AbstractGastrointestinal (GI) tract involvement is a major determinant for subsequent morbidity and mortality arising during graft-versus-host disease (GVHD). CD4+ T cells that produce granulocyte-macrophage colony stimulating factor (GM-CSF) have emerged as central mediators of inflammation in this tissue site as GM-CSF serves as a critical cytokine link between the adaptive and innate arms of the immune system. However, cellular heterogeneity within the CD4+ GM-CSF+ T-cell population due to the concurrent production of other inflammatory cytokines has raised questions as to whether these cells have a common ontology or if a unique CD4+ GM-CSF+ subset exists that differs from other defined T helper subtypes. Using single-cell RNA sequencing analysis (scRNAseq), we identified two CD4+ GM-CSF+ T-cell populations that arose during GVHD and were distinguishable according to the presence or absence of interferon-γ (IFN-γ) coexpression.
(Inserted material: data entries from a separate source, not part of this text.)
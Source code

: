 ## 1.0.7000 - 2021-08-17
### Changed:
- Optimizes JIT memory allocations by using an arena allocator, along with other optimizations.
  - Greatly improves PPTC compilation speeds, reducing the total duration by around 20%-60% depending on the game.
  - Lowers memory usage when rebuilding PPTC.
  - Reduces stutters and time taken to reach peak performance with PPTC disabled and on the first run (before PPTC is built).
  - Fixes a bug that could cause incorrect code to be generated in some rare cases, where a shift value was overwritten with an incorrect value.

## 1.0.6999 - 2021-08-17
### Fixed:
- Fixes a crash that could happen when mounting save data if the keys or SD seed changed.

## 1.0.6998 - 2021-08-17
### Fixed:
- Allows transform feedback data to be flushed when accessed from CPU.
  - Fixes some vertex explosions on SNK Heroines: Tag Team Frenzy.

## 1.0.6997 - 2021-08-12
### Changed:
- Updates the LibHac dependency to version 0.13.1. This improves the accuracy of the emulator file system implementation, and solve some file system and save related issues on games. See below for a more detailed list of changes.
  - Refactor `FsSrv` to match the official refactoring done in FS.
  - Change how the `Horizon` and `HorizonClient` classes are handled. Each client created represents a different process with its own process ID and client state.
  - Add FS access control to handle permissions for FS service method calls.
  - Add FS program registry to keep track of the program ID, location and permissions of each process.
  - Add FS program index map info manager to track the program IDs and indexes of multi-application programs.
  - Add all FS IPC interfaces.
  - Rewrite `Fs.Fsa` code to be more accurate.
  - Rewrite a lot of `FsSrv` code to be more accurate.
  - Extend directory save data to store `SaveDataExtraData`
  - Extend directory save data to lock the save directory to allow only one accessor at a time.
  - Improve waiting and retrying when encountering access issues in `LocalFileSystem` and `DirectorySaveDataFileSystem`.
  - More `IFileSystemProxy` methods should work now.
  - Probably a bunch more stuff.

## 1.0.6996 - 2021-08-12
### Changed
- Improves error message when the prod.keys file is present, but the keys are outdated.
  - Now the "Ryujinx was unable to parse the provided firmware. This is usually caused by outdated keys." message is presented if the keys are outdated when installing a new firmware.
CD4+ GM-CSF+ IFN-γ− T cells, which emerged preferentially in the colon, had a distinct transcriptional profile, used unique gene regulatory networks, and possessed a nonoverlapping T-cell receptor repertoire compared with CD4+ GM-CSF+ IFN-γ+ T cells as well as all other transcriptionally defined CD4+ T-cell populations in the colon. Functionally, this CD4+ GM-CSF+ T-cell population contributed to pathologic damage in the GI tract that was critically dependent on signaling through the interleukin-17 (IL-7) receptor but was independent of type 1 interferon signaling. Thus, these studies help to unravel heterogeneity within CD4+ GM-CSF+ T cells that arise during GVHD and define a developmentally distinct colitogenic T helper subtype GM-CSF+ subset that mediates immunopathology.